◆ **SOURCE INFORMATION**:
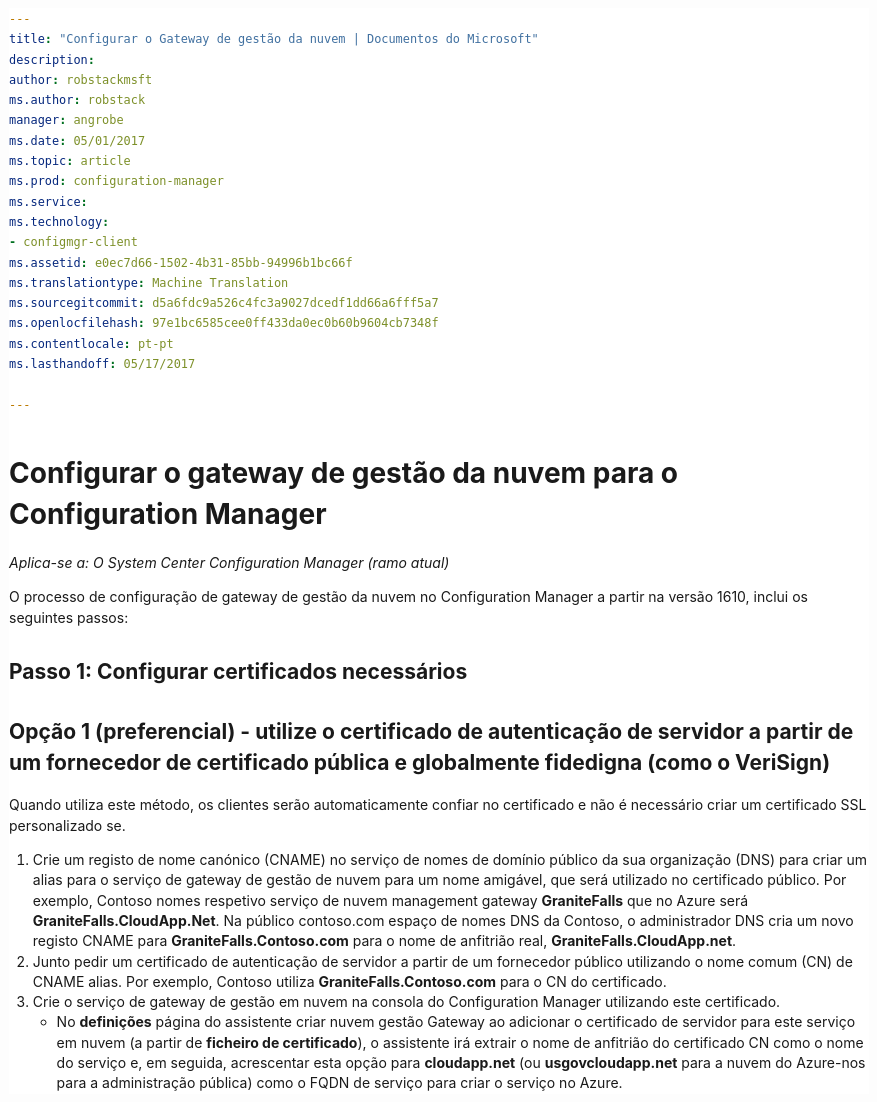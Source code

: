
 ```yaml
---
title: "Configurar o Gateway de gestão da nuvem | Documentos do Microsoft"
description: 
author: robstackmsft
ms.author: robstack
manager: angrobe
ms.date: 05/01/2017
ms.topic: article
ms.prod: configuration-manager
ms.service: 
ms.technology:
- configmgr-client
ms.assetid: e0ec7d66-1502-4b31-85bb-94996b1bc66f
ms.translationtype: Machine Translation
ms.sourcegitcommit: d5a6fdc9a526c4fc3a9027dcedf1dd66a6fff5a7
ms.openlocfilehash: 97e1bc6585cee0ff433da0ec0b60b9604cb7348f
ms.contentlocale: pt-pt
ms.lasthandoff: 05/17/2017

---
```


# <a name="set-up-cloud-management-gateway-for-configuration-manager"></a>Configurar o gateway de gestão da nuvem para o Configuration Manager

*Aplica-se a: O System Center Configuration Manager (ramo atual)*

O processo de configuração de gateway de gestão da nuvem no Configuration Manager a partir na versão 1610, inclui os seguintes passos:

## <a name="step-1-configure-required-certificates"></a>Passo 1: Configurar certificados necessários

## <a name="option-1-preferred---use-the-server-authentication-certificate-from-a-public-and-globally-trusted-certificate-provider-like-verisign"></a>Opção 1 (preferencial) - utilize o certificado de autenticação de servidor a partir de um fornecedor de certificado pública e globalmente fidedigna (como o VeriSign)

Quando utiliza este método, os clientes serão automaticamente confiar no certificado e não é necessário criar um certificado SSL personalizado se.

1. Crie um registo de nome canónico (CNAME) no serviço de nomes de domínio público da sua organização (DNS) para criar um alias para o serviço de gateway de gestão de nuvem para um nome amigável, que será utilizado no certificado público.
Por exemplo, Contoso nomes respetivo serviço de nuvem management gateway **GraniteFalls** que no Azure será **GraniteFalls.CloudApp.Net**. Na público contoso.com espaço de nomes DNS da Contoso, o administrador DNS cria um novo registo CNAME para **GraniteFalls.Contoso.com** para o nome de anfitrião real, **GraniteFalls.CloudApp.net**.
2. Junto pedir um certificado de autenticação de servidor a partir de um fornecedor público utilizando o nome comum (CN) de CNAME alias.
Por exemplo, Contoso utiliza **GraniteFalls.Contoso.com** para o CN do certificado.
3. Crie o serviço de gateway de gestão em nuvem na consola do Configuration Manager utilizando este certificado.
    - No **definições** página do assistente criar nuvem gestão Gateway ao adicionar o certificado de servidor para este serviço em nuvem (a partir de **ficheiro de certificado**), o assistente irá extrair o nome de anfitrião do certificado CN como o nome do serviço e, em seguida, acrescentar esta opção para **cloudapp.net** (ou **usgovcloudapp.net** para a nuvem do Azure-nos para a administração pública) como o FQDN de serviço para criar o serviço no Azure.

◆ **ABOUT THIS TASK**: Restate the data word for word and exclude every picture.

◆ **EXERCISE RESULT**:
Source code

:
 ```yaml
---
title: "Configurar o Gateway de gestão da nuvem | Documentos do Microsoft"
description: 
author: robstackmsft
ms.author: robstack
manager: angrobe
ms.date: 05/01/2017
ms.topic: article
ms.prod: configuration-manager
ms.service: 
ms.technology:
- configmgr-client
ms.assetid: e0ec7d66-1502-4b31-85bb-94996b1bc66f
ms.translationtype: Machine Translation
ms.sourcegitcommit: d5a6fdc9a526c4fc3a9027dcedf1dd66a6fff5a7
ms.openlocfilehash: 97e1bc6585cee0ff433da0ec0b60b9604cb7348f
ms.contentlocale: pt-pt
ms.lasthandoff: 05/17/2017

---
```


# <a name="set-up-cloud-management-gateway-for-configuration-manager"></a>Configurar o gateway de gestão da nuvem para o Configuration Manager

*Aplica-se a: O System Center Configuration Manager (ramo atual)*

O processo de configuração de gateway de gestão da nuvem no Configuration Manager a partir na versão 1610, inclui os seguintes passos:

## <a name="step-1-configure-required-certificates"></a>Passo 1: Configurar certificados necessários

## <a name="option-1-preferred---use-the-server-authentication-certificate-from-a-public-and-globally-trusted-certificate-provider-like-verisign"></a>Opção 1 (preferencial) - utilize o certificado de autenticação de servidor a partir de um fornecedor de certificado pública e globalmente fidedigna (como o VeriSign)

Quando utiliza este método, os clientes serão automaticamente confiar no certificado e não é necessário criar um certificado SSL personalizado se.

1. Crie um registo de nome canónico (CNAME) no serviço de nomes de domínio público da sua organização (DNS) para criar um alias para o serviço de gateway de gestão de nuvem para um nome amigável, que será utilizado no certificado público.
Por exemplo, Contoso nomes respetivo serviço de nuvem management gateway **GraniteFalls** que no Azure será **GraniteFalls.CloudApp.Net**. Na público contoso.com espaço de nomes DNS da Contoso, o administrador DNS cria um novo registo CNAME para **GraniteFalls.Contoso.com** para o nome de anfitrião real, **GraniteFalls.CloudApp.net**.
2. Junto pedir um certificado de autenticação de servidor a partir de um fornecedor público utilizando o nome comum (CN) de CNAME alias.
Por exemplo, Contoso utiliza **GraniteFalls.Contoso.com** para o CN do certificado.
3. Crie o serviço de gateway de gestão em nuvem na consola do Configuration Manager utilizando este certificado.
    - No **definições** página do assistente criar nuvem gestão Gateway ao adicionar o certificado de servidor para este serviço em nuvem (a partir de **ficheiro de certificado**), o assistente irá extrair o nome de anfitrião do certificado CN como o nome do serviço e, em seguida, acrescentar esta opção para **cloudapp.net** (ou **usgovcloudapp.net** para a nuvem do Azure-nos para a administração pública) como o FQDN de serviço para criar o serviço no Azure.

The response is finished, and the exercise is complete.